Cirrhosis presents formidable challenges in the realm of pain management due to the absence of a consensus on treatment protocols and the constrained pharmacologic arsenal. Recommendations advocate for a restrained use of acetaminophen (≤2 g per day) and avoidance of NSAIDs and opioids. The peril associated with any pharmacologic intervention in cirrhotic patients is considerable, given the propensity of NSAIDs to exacerbate ascites, renal impairment, and gastrointestinal hemorrhage. Even a brief NSAID regimen can significantly impair renal function, diminish the effectiveness of diuretics like furosemide, and disrupt hemostasis through inhibited platelet aggregation and thromboxane B2 synthesis. Opioids are frequently co-prescribed with benzodiazepines, compounding the risk of adverse outcomes, including falls and potential overdose fatalities. Thus, a judicious selection of pain management strategies is crucial to ameliorate pain control while mitigating severe complications (67, 68, 80).

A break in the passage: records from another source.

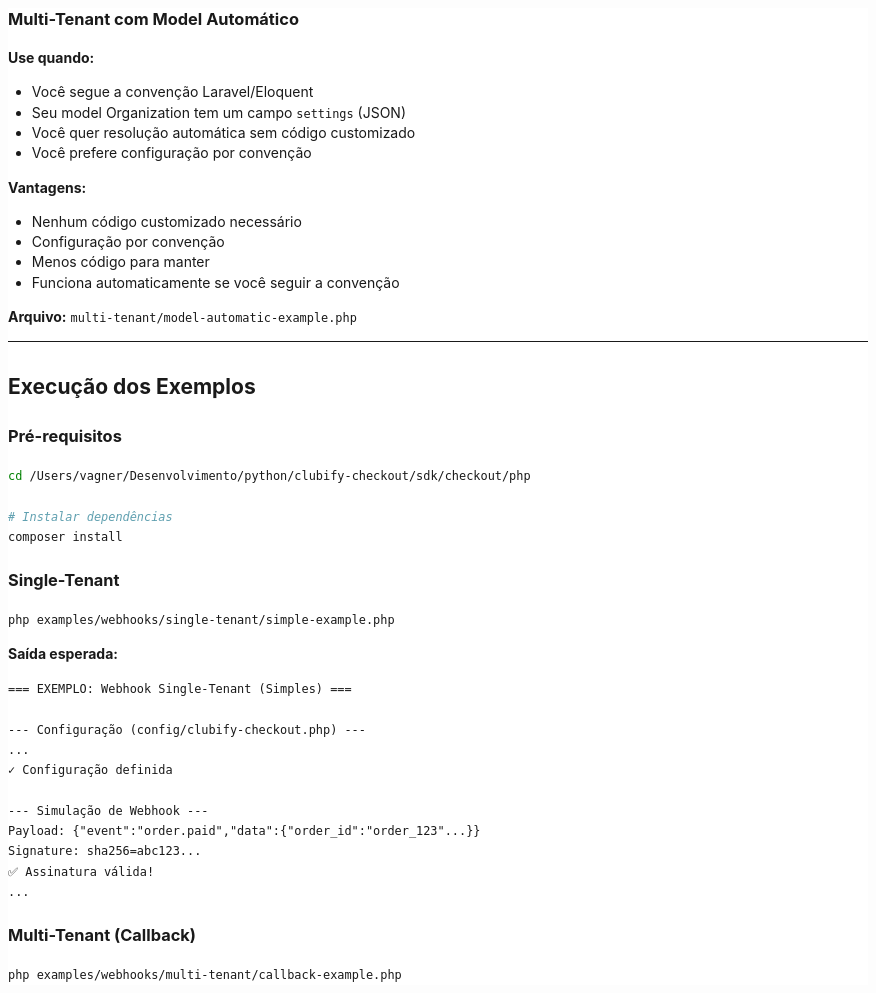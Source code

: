 ### Multi-Tenant com Model Automático

**Use quando:**
- Você segue a convenção Laravel/Eloquent
- Seu model Organization tem um campo `settings` (JSON)
- Você quer resolução automática sem código customizado
- Você prefere configuração por convenção

**Vantagens:**
- Nenhum código customizado necessário
- Configuração por convenção
- Menos código para manter
- Funciona automaticamente se você seguir a convenção

**Arquivo:** `multi-tenant/model-automatic-example.php`

---

## Execução dos Exemplos

### Pré-requisitos

```bash
cd /Users/vagner/Desenvolvimento/python/clubify-checkout/sdk/checkout/php

# Instalar dependências
composer install
```

### Single-Tenant

```bash
php examples/webhooks/single-tenant/simple-example.php
```

**Saída esperada:**
```
=== EXEMPLO: Webhook Single-Tenant (Simples) ===

--- Configuração (config/clubify-checkout.php) ---
...
✓ Configuração definida

--- Simulação de Webhook ---
Payload: {"event":"order.paid","data":{"order_id":"order_123"...}}
Signature: sha256=abc123...
✅ Assinatura válida!
...
```

### Multi-Tenant (Callback)

```bash
php examples/webhooks/multi-tenant/callback-example.php
```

10.2 Mechanisms and epidemiology
Nociplastic pain stems from central sensitization, involving abnormal pain processing in the peripheral and central nervous systems, leading to increased sensitivity and reduced inhibition. Quantitative sensory testing reveals heightened temporal summation and diminished conditioned pain modulation in chronic pain conditions, indicating supraspinal mechanisms. Imaging studies show structural and functional CNS alterations, highlighting CNS dysfunction as a key pain driver. Recognizing nociplastic pain is vital in cirrhosis, where analgesic decisions are complex. Research indicates that 27% of cirrhosis patients exhibit fibromyalgia symptoms, a quintessential nociplastic pain condition, often accompanied by mood and sleep disturbances indicative of centralized pain states (67, 68). Cognitive impairments are also widespread, ranging from subtle executive function deficits to severe disorientation, with minimal hepatic encephalopathy present in up to 80% of cirrhosis patients. These findings suggest a substantial degree of central sensitization in cirrhosis, highlighting nociplastic pain as a crucial component of chronic pain in these patients (68, 81).

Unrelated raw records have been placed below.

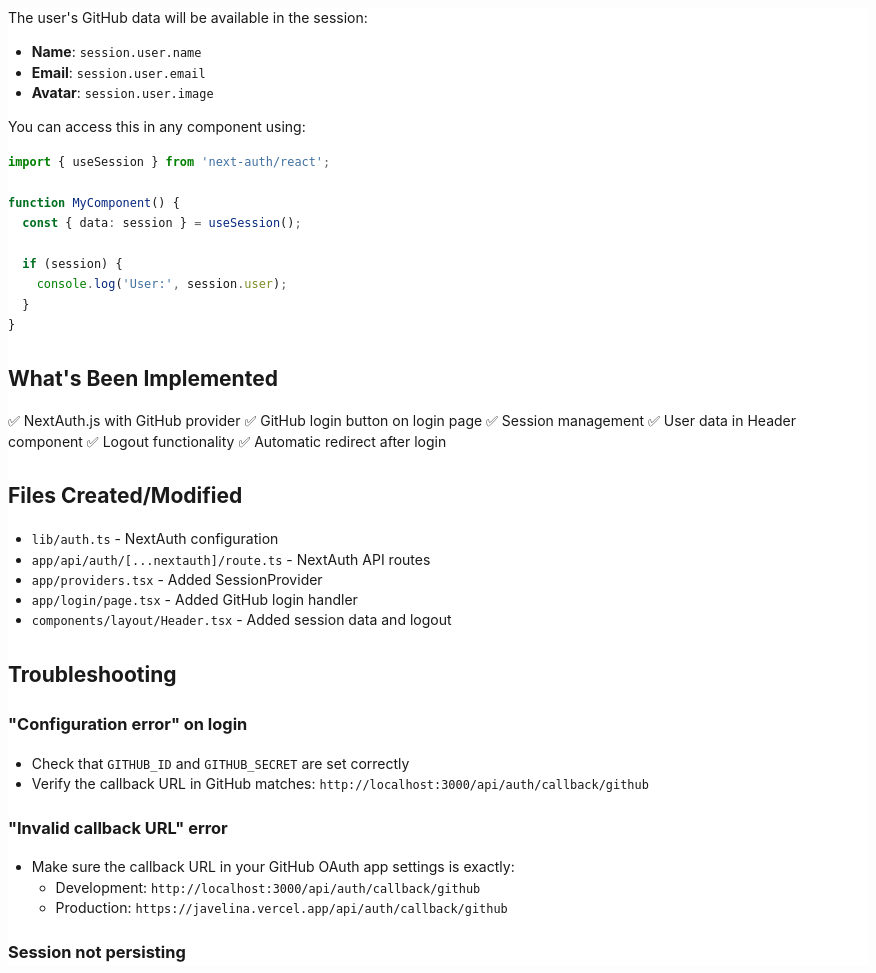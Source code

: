 The user's GitHub data will be available in the session:

- **Name**: `session.user.name`
- **Email**: `session.user.email`
- **Avatar**: `session.user.image`

You can access this in any component using:

```typescript
import { useSession } from 'next-auth/react';

function MyComponent() {
  const { data: session } = useSession();

  if (session) {
    console.log('User:', session.user);
  }
}
```

## What's Been Implemented

✅ NextAuth.js with GitHub provider
✅ GitHub login button on login page
✅ Session management
✅ User data in Header component
✅ Logout functionality
✅ Automatic redirect after login

## Files Created/Modified

- `lib/auth.ts` - NextAuth configuration
- `app/api/auth/[...nextauth]/route.ts` - NextAuth API routes
- `app/providers.tsx` - Added SessionProvider
- `app/login/page.tsx` - Added GitHub login handler
- `components/layout/Header.tsx` - Added session data and logout

## Troubleshooting

### "Configuration error" on login

- Check that `GITHUB_ID` and `GITHUB_SECRET` are set correctly
- Verify the callback URL in GitHub matches: `http://localhost:3000/api/auth/callback/github`

### "Invalid callback URL" error

- Make sure the callback URL in your GitHub OAuth app settings is exactly:
  - Development: `http://localhost:3000/api/auth/callback/github`
  - Production: `https://javelina.vercel.app/api/auth/callback/github`

### Session not persisting
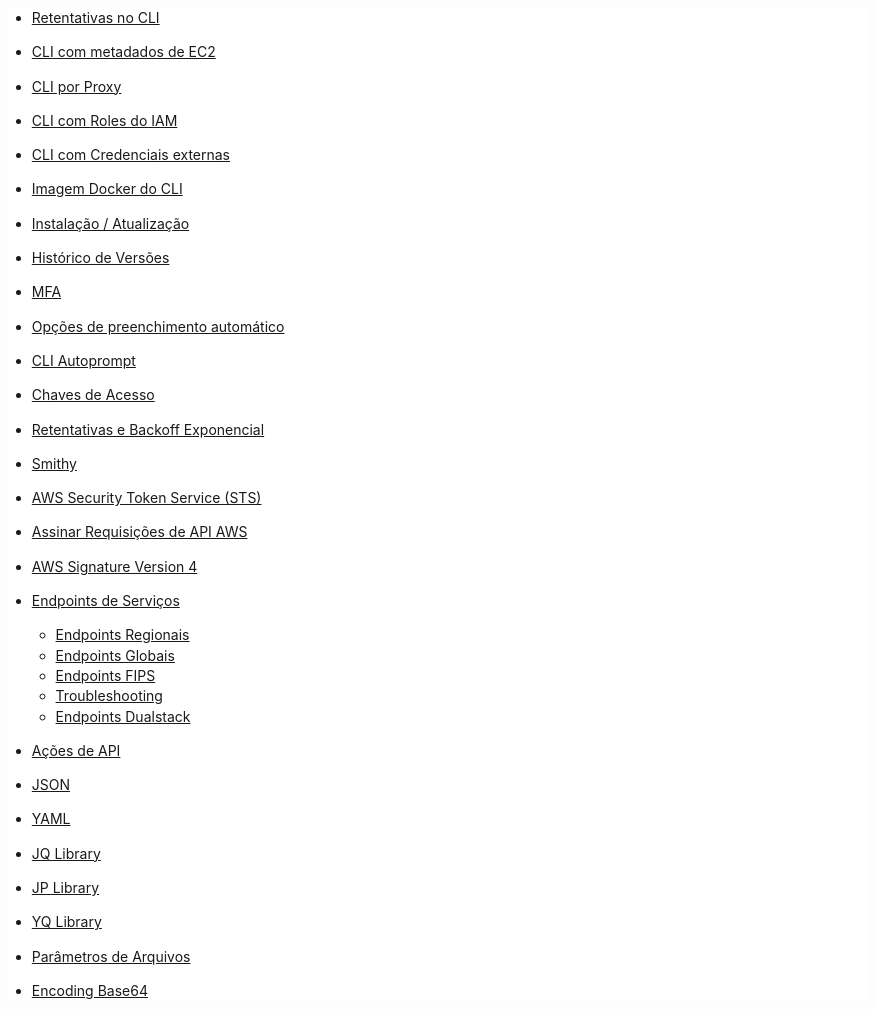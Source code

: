   * [Retentativas no CLI](https://docs.aws.amazon.com/pt_br/cli/latest/userguide/cli-configure-retries.html)
  * [CLI com metadados de EC2](https://docs.aws.amazon.com/pt_br/cli/latest/userguide/cli-configure-ec2-metadata.html)
  * [CLI por Proxy](https://docs.aws.amazon.com/pt_br/cli/latest/userguide/cli-configure-proxy.html)
  * [CLI com Roles do IAM](https://docs.aws.amazon.com/pt_br/cli/latest/userguide/cli-configure-role.html)
  * [CLI com Credenciais externas](https://docs.aws.amazon.com/pt_br/cli/latest/userguide/cli-configure-external.html)
  * [Imagem Docker do CLI](https://docs.aws.amazon.com/pt_br/cli/latest/userguide/cli-docker.html)
  * [Instalação / Atualização](https://docs.aws.amazon.com/pt_br/cli/latest/userguide/install-cliv2.html)
  * [Histórico de Versões](https://docs.aws.amazon.com/pt_br/cli/latest/userguide/cli-chap-release-notes.html)
  * [MFA](https://docs.aws.amazon.com/pt_br/cli/latest/userguide/cli-configure-mfa.html)
  * [Opções de preenchimento automático](https://docs.aws.amazon.com/pt_br/cli/latest/userguide/cli-configure-completion.html)
  * [CLI Autoprompt](https://docs.aws.amazon.com/pt_br/cli/latest/userguide/cli-usage-autoprompt.html)

* [Chaves de Acesso](https://docs.aws.amazon.com/pt_br/IAM/latest/UserGuide/id_credentials_access-keys.html)
* [Retentativas e Backoff Exponencial](https://docs.aws.amazon.com/pt_br/general/latest/gr/api-retries.html)
* [Smithy](https://smithy.io/)
* [AWS Security Token Service (STS)](https://docs.aws.amazon.com/pt_br/STS/latest/APIReference/Welcome.html)
* [Assinar Requisições de API AWS](https://docs.aws.amazon.com/pt_br/general/latest/gr/signing_aws_api_requests.html)
* [AWS Signature Version 4](https://docs.aws.amazon.com/pt_br/general/latest/gr/signature-version-4.html)
* [Endpoints de Serviços](https://docs.aws.amazon.com/pt_br/general/latest/gr/aws-service-information.html)

  * [Endpoints Regionais](https://docs.aws.amazon.com/pt_br/general/latest/gr/rande.html)
  * [Endpoints Globais](https://docs.aws.amazon.com/pt_br/general/latest/gr/rande.html#global-endpoints)
  * [Endpoints FIPS](https://docs.aws.amazon.com/pt_br/general/latest/gr/fips-endpoints.html)
  * [Troubleshooting](https://docs.aws.amazon.com/pt_br/general/latest/gr/troubleshooting.html)
  * [Endpoints Dualstack](https://docs.aws.amazon.com/pt_br/general/latest/gr/dualstack-endpoints.html)

* [Ações de API](https://docs.aws.amazon.com/pt_br/general/latest/gr/api-actions.html)
* [JSON](https://docs.aws.amazon.com/pt_br/cli/latest/userguide/cli-usage-output.html#cli-usage-output-json)
* [YAML](https://docs.aws.amazon.com/pt_br/cli/latest/userguide/cli-usage-output.html#cli-usage-output-yaml)
* [JQ Library](https://stedolan.github.io/jq/)
* [JP Library](https://jmespath.org/)
* [YQ Library](https://github.com/mikefarah/yq)
* [Parâmetros de Arquivos](https://docs.aws.amazon.com/pt_br/cli/latest/userguide/cli-usage-parameters.html)
* [Encoding Base64](https://docs.aws.amazon.com/pt_br/cli/latest/userguide/cli-usage-parameters.html#cli-usage-parameters-base64)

Nociceptive pain, the most comprehended form of pain, emerges from actual or potential tissue damage due to nociceptor activation within a normal sensory nervous system. While nociceptive pain can contribute to chronic pain, it predominantly presents as acute pain, subsiding once the injury heals and inflammation diminishes. In cirrhotic patients, nociceptive pain arises from various sources such as pathological fractures, ascites, splenomegaly, muscle cramps, musculoskeletal diseases like avascular necrosis and septic arthritis, and mastalgia (67, 68, 82).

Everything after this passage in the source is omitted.